On the flight back we got a great view of a snow capped volcano “Popocatepetl” that climbs 14,000 feet from the surrounding plains.  Its cone shape reminds you of mountains that a child would draw.  Further north and later into the afternoon thunderstorms began to form.  It was always exciting to watch storm clouds especially when flying so near but a little too exciting when the storms close together in front of the plane.  Daddy did not have the necessary instrument flight rating required to fly in these conditions but they don’t have police to check these kinds of things either. That was the longest 15 minutes I have ever spent in an airplane.  One minute we were flying down a green jungle valley with storms to both sides, and the next we could only see rain beyond the prop.  Daddy was unfazed or at least doing a very convincing display of calm. My eyes stayed busy looking for trees through the clouds and watching the numbers change on the Ground Altimeter Radar or GAR until the clouds opened up and my eyes could confirm what the GAR had been telling me all along.

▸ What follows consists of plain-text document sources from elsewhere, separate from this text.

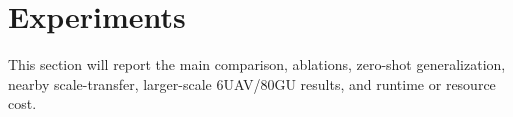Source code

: \section{Experiments}

This section will report the main comparison, ablations, zero-shot
generalization, nearby scale-transfer, larger-scale 6UAV/80GU results, and
runtime or resource cost.
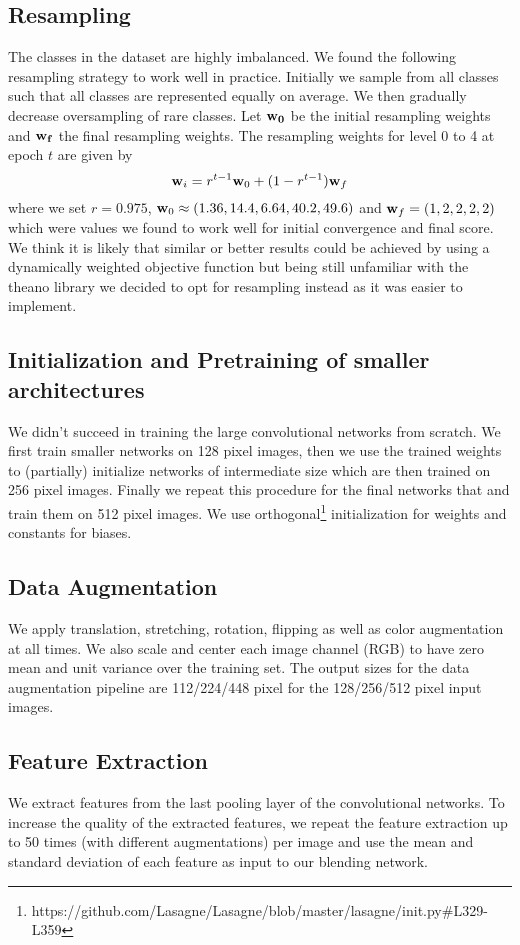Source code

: \documentclass[12pt,a4paper]{scrartcl}
\begin{document}
\subsection{Resampling}
The classes in the dataset are highly imbalanced. We found the following resampling strategy to work well in practice. Initially we sample from all classes such that all classes are represented equally on average. We then gradually decrease oversampling of rare classes. Let ${\bf w_0}$ be the initial resampling weights and ${\bf w_f}$ the final resampling weights. The resampling weights for level 0 to 4 at epoch $t$ are given by
\begin{equation}
{\bf w}_i = r^{t-1} {\bf w}_0 + (1 - r^{t-1}) {\bf w}_f
\end{equation}
where we set $r=0.975$, ${\bf w}_0 \approx (1.36, 14.4, 6.64, 40.2, 49.6)$ and ${\bf w}_f = (1, 2, 2, 2, 2)$ which were values we found to work well for initial convergence and final score. We think it is likely that similar or better results could be achieved by using a dynamically weighted objective function but being still unfamiliar with the theano library we decided to opt for resampling instead as it was easier to implement.
\subsection{Initialization and Pretraining of smaller architectures}
We didn't succeed in training the large convolutional networks from scratch. We first train smaller networks on 128 pixel images, then we use the trained weights to (partially) initialize networks of intermediate size which are then trained on 256 pixel images. Finally we repeat this procedure for the final networks that and train them on 512 pixel images. We use orthogonal\footnote{https://github.com/Lasagne/Lasagne/blob/master/lasagne/init.py\#L329-L359} initialization for weights and constants for biases.
\subsection{Data Augmentation}
We apply translation, stretching, rotation, flipping as well as color augmentation at all times. We also scale and center each image channel (RGB) to have zero mean and unit variance over the training set. The output sizes for the data augmentation pipeline are 112/224/448 pixel for the 128/256/512 pixel input images. 
\subsection{Feature Extraction}
We extract features from the last pooling layer of the convolutional networks. To increase the quality of the extracted features, we repeat the feature extraction up to 50 times (with different augmentations) per image and use the mean and standard deviation of each feature as input to our blending network.
\end{document}
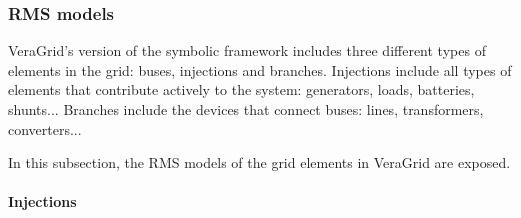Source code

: \subsubsection{RMS models}

VeraGrid's version of the symbolic framework includes three different types of elements in the grid: buses, injections and branches. Injections include all types of elements
that contribute actively to the system: generators, loads, batteries, shunts... Branches include the devices that connect buses: lines, transformers, converters... 

In this subsection, the RMS models of the grid elements in VeraGrid are exposed.

\paragraph{Injections}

Back on the ground in Brownsville we passed through customs without a hitch.  Good thing they didn’t ask the kid to open up that beat-up briefcase in his hand.
 

Fish For Sale

One day Daddy and I were walking into the back of the store from lunch at one of the greasy spoons, when we were met by a tall thin man.  He was well weathered and his dirty blond hair looked to have been cut with a pocketknife.  His cloths tattered and dirty. I had never seen him before but Daddy greeted him by name.  I missed the first part of their conversation because I was wondering how Daddy knew this guy who was obviously sleeping on the streets. That was not unusual for the Mexicans who worked the alleys for used cardboard, but this was not Mexican. I tuned back in when the man took a roll of newspaper from under his arm and unveiled a very large red fish announcing it to be fresh off the boat and for sale. I think the asking price was $3.  Daddy pulled out his wallet, dug out a 5 dollar bill and handed it over along with the admonishment "Go buy yourself a bottle". The man smiled and asked if he should put the fish in the cooler and the response was "No, you keep it".  Now I was really confused, so after the man walked away I ask Daddy why he didn’t want the fish.  The reply was something about not knowing where he got that fish or where it had been.

I still tell most bums "no not today" or don’t even turn to acknowledge their existence as I wait for the light to change.  But every once in a while I pull out my wallet and hand over 5 dollars knowing damn well it will only feed an addiction, and I remember my father’s honest compassion.